* **Task**:
Even if a line seems odd, print it as it is, and include every record.

● ● ● ●

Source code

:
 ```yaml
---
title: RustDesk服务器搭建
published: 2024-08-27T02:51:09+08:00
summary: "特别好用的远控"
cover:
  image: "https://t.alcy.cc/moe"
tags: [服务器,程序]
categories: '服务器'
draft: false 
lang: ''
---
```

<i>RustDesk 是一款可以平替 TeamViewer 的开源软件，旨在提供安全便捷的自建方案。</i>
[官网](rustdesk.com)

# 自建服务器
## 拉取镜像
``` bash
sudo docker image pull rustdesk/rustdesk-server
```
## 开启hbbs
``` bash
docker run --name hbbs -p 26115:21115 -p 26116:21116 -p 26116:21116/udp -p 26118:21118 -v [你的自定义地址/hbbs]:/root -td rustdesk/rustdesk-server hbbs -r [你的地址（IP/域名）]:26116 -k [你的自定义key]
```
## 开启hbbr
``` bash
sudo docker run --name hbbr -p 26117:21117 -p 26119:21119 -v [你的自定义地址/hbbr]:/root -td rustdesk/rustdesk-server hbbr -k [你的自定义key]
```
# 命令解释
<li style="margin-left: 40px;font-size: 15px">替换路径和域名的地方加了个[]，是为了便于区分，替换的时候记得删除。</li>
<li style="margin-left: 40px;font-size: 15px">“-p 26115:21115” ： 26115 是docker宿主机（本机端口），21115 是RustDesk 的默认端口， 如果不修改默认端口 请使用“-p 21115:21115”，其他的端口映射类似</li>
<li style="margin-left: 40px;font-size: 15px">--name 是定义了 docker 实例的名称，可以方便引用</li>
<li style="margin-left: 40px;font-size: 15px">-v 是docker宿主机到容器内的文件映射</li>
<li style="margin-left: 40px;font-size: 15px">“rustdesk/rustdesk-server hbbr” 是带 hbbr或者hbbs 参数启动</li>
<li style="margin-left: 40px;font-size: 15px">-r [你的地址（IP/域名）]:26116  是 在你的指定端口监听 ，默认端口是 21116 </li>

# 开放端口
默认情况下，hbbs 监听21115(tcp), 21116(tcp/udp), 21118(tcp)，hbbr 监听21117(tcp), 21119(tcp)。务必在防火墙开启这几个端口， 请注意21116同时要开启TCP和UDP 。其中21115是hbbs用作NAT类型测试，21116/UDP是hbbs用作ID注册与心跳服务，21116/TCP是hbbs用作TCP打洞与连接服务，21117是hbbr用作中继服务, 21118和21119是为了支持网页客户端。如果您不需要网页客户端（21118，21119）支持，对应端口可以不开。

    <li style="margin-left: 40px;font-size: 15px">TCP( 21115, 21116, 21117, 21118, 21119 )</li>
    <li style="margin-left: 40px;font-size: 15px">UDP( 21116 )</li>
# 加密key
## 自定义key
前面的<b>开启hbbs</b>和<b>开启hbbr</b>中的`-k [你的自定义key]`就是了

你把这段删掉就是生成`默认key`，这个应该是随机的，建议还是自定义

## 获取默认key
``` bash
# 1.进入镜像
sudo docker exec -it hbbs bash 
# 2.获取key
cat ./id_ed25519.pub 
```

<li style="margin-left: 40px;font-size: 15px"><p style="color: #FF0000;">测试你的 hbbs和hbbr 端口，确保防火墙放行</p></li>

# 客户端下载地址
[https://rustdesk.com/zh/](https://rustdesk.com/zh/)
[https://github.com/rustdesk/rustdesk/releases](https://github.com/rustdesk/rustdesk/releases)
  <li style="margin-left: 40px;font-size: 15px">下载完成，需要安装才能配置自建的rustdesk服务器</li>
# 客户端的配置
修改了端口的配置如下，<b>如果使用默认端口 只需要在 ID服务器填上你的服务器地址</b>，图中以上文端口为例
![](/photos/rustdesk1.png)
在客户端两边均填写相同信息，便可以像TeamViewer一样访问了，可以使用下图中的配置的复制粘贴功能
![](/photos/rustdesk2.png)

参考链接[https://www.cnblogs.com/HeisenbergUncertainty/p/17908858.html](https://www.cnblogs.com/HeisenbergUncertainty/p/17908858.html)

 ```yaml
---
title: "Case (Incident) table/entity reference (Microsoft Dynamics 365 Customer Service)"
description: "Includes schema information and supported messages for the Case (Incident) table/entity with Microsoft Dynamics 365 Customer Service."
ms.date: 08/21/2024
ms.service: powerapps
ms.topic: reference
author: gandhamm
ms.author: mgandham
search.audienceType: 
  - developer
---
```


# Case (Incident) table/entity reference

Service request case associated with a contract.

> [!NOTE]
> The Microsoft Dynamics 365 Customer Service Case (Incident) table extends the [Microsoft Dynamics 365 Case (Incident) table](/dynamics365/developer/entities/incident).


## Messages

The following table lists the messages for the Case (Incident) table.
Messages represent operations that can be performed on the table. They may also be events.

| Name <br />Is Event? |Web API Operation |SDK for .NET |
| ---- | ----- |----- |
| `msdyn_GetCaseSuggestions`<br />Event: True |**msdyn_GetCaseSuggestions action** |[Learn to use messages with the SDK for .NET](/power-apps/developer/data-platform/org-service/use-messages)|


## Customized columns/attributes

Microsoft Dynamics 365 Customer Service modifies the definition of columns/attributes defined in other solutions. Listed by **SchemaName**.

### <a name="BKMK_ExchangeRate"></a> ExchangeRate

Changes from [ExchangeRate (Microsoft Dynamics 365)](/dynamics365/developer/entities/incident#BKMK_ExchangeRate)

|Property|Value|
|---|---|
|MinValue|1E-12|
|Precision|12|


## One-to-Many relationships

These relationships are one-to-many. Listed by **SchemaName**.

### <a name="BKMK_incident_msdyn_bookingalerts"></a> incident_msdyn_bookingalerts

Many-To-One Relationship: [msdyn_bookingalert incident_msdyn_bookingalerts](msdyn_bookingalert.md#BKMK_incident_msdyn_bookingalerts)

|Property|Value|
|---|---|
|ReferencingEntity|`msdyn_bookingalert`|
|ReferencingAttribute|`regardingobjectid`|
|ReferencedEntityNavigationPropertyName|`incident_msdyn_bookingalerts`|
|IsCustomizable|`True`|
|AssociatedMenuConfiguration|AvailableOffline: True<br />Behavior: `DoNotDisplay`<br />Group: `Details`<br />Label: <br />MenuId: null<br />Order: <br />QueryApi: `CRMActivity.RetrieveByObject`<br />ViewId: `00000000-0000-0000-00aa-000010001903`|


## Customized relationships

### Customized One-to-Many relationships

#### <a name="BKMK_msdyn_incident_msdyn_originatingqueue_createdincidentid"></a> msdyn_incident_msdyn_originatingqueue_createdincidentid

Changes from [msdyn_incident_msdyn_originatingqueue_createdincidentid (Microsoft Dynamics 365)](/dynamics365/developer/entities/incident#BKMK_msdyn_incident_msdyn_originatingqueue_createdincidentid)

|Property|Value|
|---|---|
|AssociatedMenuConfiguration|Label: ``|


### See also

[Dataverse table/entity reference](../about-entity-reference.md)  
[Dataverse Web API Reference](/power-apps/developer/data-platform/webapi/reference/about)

● ● ● ●

* **Solution to the exercise**:
Source code

:
 ```yaml
---
title: RustDesk服务器搭建
published: 2024-08-27T02:51:09+08:00
summary: "特别好用的远控"
cover:
  image: "https://t.alcy.cc/moe"
tags: [服务器,程序]
categories: '服务器'
draft: false 
lang: ''
---
```

<i>RustDesk 是一款可以平替 TeamViewer 的开源软件，旨在提供安全便捷的自建方案。</i>
[官网](rustdesk.com)

# 自建服务器
## 拉取镜像
``` bash
sudo docker image pull rustdesk/rustdesk-server
```
## 开启hbbs
``` bash
docker run --name hbbs -p 26115:21115 -p 26116:21116 -p 26116:21116/udp -p 26118:21118 -v [你的自定义地址/hbbs]:/root -td rustdesk/rustdesk-server hbbs -r [你的地址（IP/域名）]:26116 -k [你的自定义key]
```
## 开启hbbr
``` bash
sudo docker run --name hbbr -p 26117:21117 -p 26119:21119 -v [你的自定义地址/hbbr]:/root -td rustdesk/rustdesk-server hbbr -k [你的自定义key]
```
# 命令解释
<li style="margin-left: 40px;font-size: 15px">替换路径和域名的地方加了个[]，是为了便于区分，替换的时候记得删除。</li>
<li style="margin-left: 40px;font-size: 15px">“-p 26115:21115” ： 26115 是docker宿主机（本机端口），21115 是RustDesk 的默认端口， 如果不修改默认端口 请使用“-p 21115:21115”，其他的端口映射类似</li>
<li style="margin-left: 40px;font-size: 15px">--name 是定义了 docker 实例的名称，可以方便引用</li>
<li style="margin-left: 40px;font-size: 15px">-v 是docker宿主机到容器内的文件映射</li>
<li style="margin-left: 40px;font-size: 15px">“rustdesk/rustdesk-server hbbr” 是带 hbbr或者hbbs 参数启动</li>
<li style="margin-left: 40px;font-size: 15px">-r [你的地址（IP/域名）]:26116  是 在你的指定端口监听 ，默认端口是 21116 </li>

# 开放端口
默认情况下，hbbs 监听21115(tcp), 21116(tcp/udp), 21118(tcp)，hbbr 监听21117(tcp), 21119(tcp)。务必在防火墙开启这几个端口， 请注意21116同时要开启TCP和UDP 。其中21115是hbbs用作NAT类型测试，21116/UDP是hbbs用作ID注册与心跳服务，21116/TCP是hbbs用作TCP打洞与连接服务，21117是hbbr用作中继服务, 21118和21119是为了支持网页客户端。如果您不需要网页客户端（21118，21119）支持，对应端口可以不开。

    <li style="margin-left: 40px;font-size: 15px">TCP( 21115, 21116, 21117, 21118, 21119 )</li>
    <li style="margin-left: 40px;font-size: 15px">UDP( 21116 )</li>
# 加密key
## 自定义key
前面的<b>开启hbbs</b>和<b>开启hbbr</b>中的`-k [你的自定义key]`就是了

你把这段删掉就是生成`默认key`，这个应该是随机的，建议还是自定义

## 获取默认key
``` bash
# 1.进入镜像
sudo docker exec -it hbbs bash 
# 2.获取key
cat ./id_ed25519.pub 
```

<li style="margin-left: 40px;font-size: 15px"><p style="color: #FF0000;">测试你的 hbbs和hbbr 端口，确保防火墙放行</p></li>

# 客户端下载地址
[https://rustdesk.com/zh/](https://rustdesk.com/zh/)
[https://github.com/rustdesk/rustdesk/releases](https://github.com/rustdesk/rustdesk/releases)
  <li style="margin-left: 40px;font-size: 15px">下载完成，需要安装才能配置自建的rustdesk服务器</li>
# 客户端的配置
修改了端口的配置如下，<b>如果使用默认端口 只需要在 ID服务器填上你的服务器地址</b>，图中以上文端口为例
![](/photos/rustdesk1.png)
在客户端两边均填写相同信息，便可以像TeamViewer一样访问了，可以使用下图中的配置的复制粘贴功能
![](/photos/rustdesk2.png)

参考链接[https://www.cnblogs.com/HeisenbergUncertainty/p/17908858.html](https://www.cnblogs.com/HeisenbergUncertainty/p/17908858.html)

 ```yaml
---
title: "Case (Incident) table/entity reference (Microsoft Dynamics 365 Customer Service)"
description: "Includes schema information and supported messages for the Case (Incident) table/entity with Microsoft Dynamics 365 Customer Service."
ms.date: 08/21/2024
ms.service: powerapps
ms.topic: reference
author: gandhamm
ms.author: mgandham
search.audienceType: 
  - developer
---
```


# Case (Incident) table/entity reference

Service request case associated with a contract.

> [!NOTE]
> The Microsoft Dynamics 365 Customer Service Case (Incident) table extends the [Microsoft Dynamics 365 Case (Incident) table](/dynamics365/developer/entities/incident).


## Messages

The following table lists the messages for the Case (Incident) table.
Messages represent operations that can be performed on the table. They may also be events.

| Name <br />Is Event? |Web API Operation |SDK for .NET |
| ---- | ----- |----- |
| `msdyn_GetCaseSuggestions`<br />Event: True |**msdyn_GetCaseSuggestions action** |[Learn to use messages with the SDK for .NET](/power-apps/developer/data-platform/org-service/use-messages)|


## Customized columns/attributes

Microsoft Dynamics 365 Customer Service modifies the definition of columns/attributes defined in other solutions. Listed by **SchemaName**.

### <a name="BKMK_ExchangeRate"></a> ExchangeRate

Changes from [ExchangeRate (Microsoft Dynamics 365)](/dynamics365/developer/entities/incident#BKMK_ExchangeRate)

|Property|Value|
|---|---|
|MinValue|1E-12|
|Precision|12|


## One-to-Many relationships

These relationships are one-to-many. Listed by **SchemaName**.

### <a name="BKMK_incident_msdyn_bookingalerts"></a> incident_msdyn_bookingalerts

Many-To-One Relationship: [msdyn_bookingalert incident_msdyn_bookingalerts](msdyn_bookingalert.md#BKMK_incident_msdyn_bookingalerts)

|Property|Value|
|---|---|
|ReferencingEntity|`msdyn_bookingalert`|
|ReferencingAttribute|`regardingobjectid`|
|ReferencedEntityNavigationPropertyName|`incident_msdyn_bookingalerts`|
|IsCustomizable|`True`|
|AssociatedMenuConfiguration|AvailableOffline: True<br />Behavior: `DoNotDisplay`<br />Group: `Details`<br />Label: <br />MenuId: null<br />Order: <br />QueryApi: `CRMActivity.RetrieveByObject`<br />ViewId: `00000000-0000-0000-00aa-000010001903`|


## Customized relationships

### Customized One-to-Many relationships

#### <a name="BKMK_msdyn_incident_msdyn_originatingqueue_createdincidentid"></a> msdyn_incident_msdyn_originatingqueue_createdincidentid

Changes from [msdyn_incident_msdyn_originatingqueue_createdincidentid (Microsoft Dynamics 365)](/dynamics365/developer/entities/incident#BKMK_msdyn_incident_msdyn_originatingqueue_createdincidentid)

|Property|Value|
|---|---|
|AssociatedMenuConfiguration|Label: ``|


### See also

[Dataverse table/entity reference](../about-entity-reference.md)  
[Dataverse Web API Reference](/power-apps/developer/data-platform/webapi/reference/about)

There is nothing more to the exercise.